Kondisi logistik Indonesia terutama dari sektor biaya menduduki posisi tertinggi dibanding negara-negara ASEAN. Ina menuturkan, untuk kontainer 20 kaki di pelabuhan Tanjung Priok dikenakan biaya sebesar US$ 95 (setara Rp 856,2 ribu), lebih mahal dibandingkan dengan Malaysia yang hanya sebesar US$ 88 dan Thailand US$ 63.
"Yang menguntungkan lagi, di negara ASEAN lainnya, tarif dibayarkan dengan mata uang setempat, sementara di Indonesia masih harus membayar dengan dollar AS," kata Ina.
Selain biaya di pelabuhan, biaya pengangkutan antar pulau di Indonesia yang jauh lebih mahal dibanding biaya pengangkutan dari luar negeri ke Indonesia. "Untuk rute yang sama, ongkos pengapalan kontainer dari Padang ke Jakarta mencapai US$ 600, sedangkan dari Singapura ke Jakarta hanya US$ 185," ucap Ina.
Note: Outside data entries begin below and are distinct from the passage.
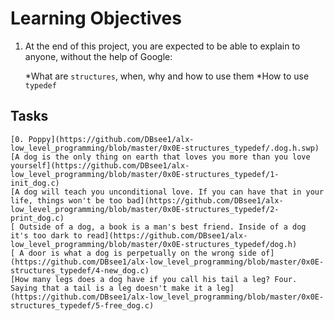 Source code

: # Learning Objectives

1. At the end of this project, you are expected to be able to explain to anyone, without the help of Google:

    *What are `structures`, when, why and how to use them
    *How to use `typedef`
## Tasks
    [0. Poppy](https://github.com/DBsee1/alx-low_level_programming/blob/master/0x0E-structures_typedef/.dog.h.swp)
    [A dog is the only thing on earth that loves you more than you love yourself](https://github.com/DBsee1/alx-low_level_programming/blob/master/0x0E-structures_typedef/1-init_dog.c)
    [A dog will teach you unconditional love. If you can have that in your life, things won't be too bad](https://github.com/DBsee1/alx-low_level_programming/blob/master/0x0E-structures_typedef/2-print_dog.c)
    [ Outside of a dog, a book is a man's best friend. Inside of a dog it's too dark to read](https://github.com/DBsee1/alx-low_level_programming/blob/master/0x0E-structures_typedef/dog.h)
    [ A door is what a dog is perpetually on the wrong side of](https://github.com/DBsee1/alx-low_level_programming/blob/master/0x0E-structures_typedef/4-new_dog.c)
    [How many legs does a dog have if you call his tail a leg? Four. Saying that a tail is a leg doesn't make it a leg](https://github.com/DBsee1/alx-low_level_programming/blob/master/0x0E-structures_typedef/5-free_dog.c)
Terlepas dari segi biaya, Ina mengatakan regulasi dan mutu pelayanan logistik di Indonesia masih buruk. Ekonom Universitas Padjajaran ini mengatakan waktu untuk jeda barang impor di Indonesia bisa mencapai 5 hingga 6 hari. Sementara kalau kita lihat, di Singapura jeda tunggu barang impor hanya kurang dari 1 hari.
Infrastruktur logistik yang masih konvensional, belum terbangunnya konektivitas antar satu lokasi ke lokasi lainnya, menurut Ina, juga menjadi faktor sulitnya mencapai cita-cita ketahanan pangan. "Indonesia itu negara kepulauan, namun sebagian besar prasarana berada di darat. Sudah semestinya dibangun prasarana logistik pantai, untuk mendukung keterkaitan antar pulau ini," kata dia.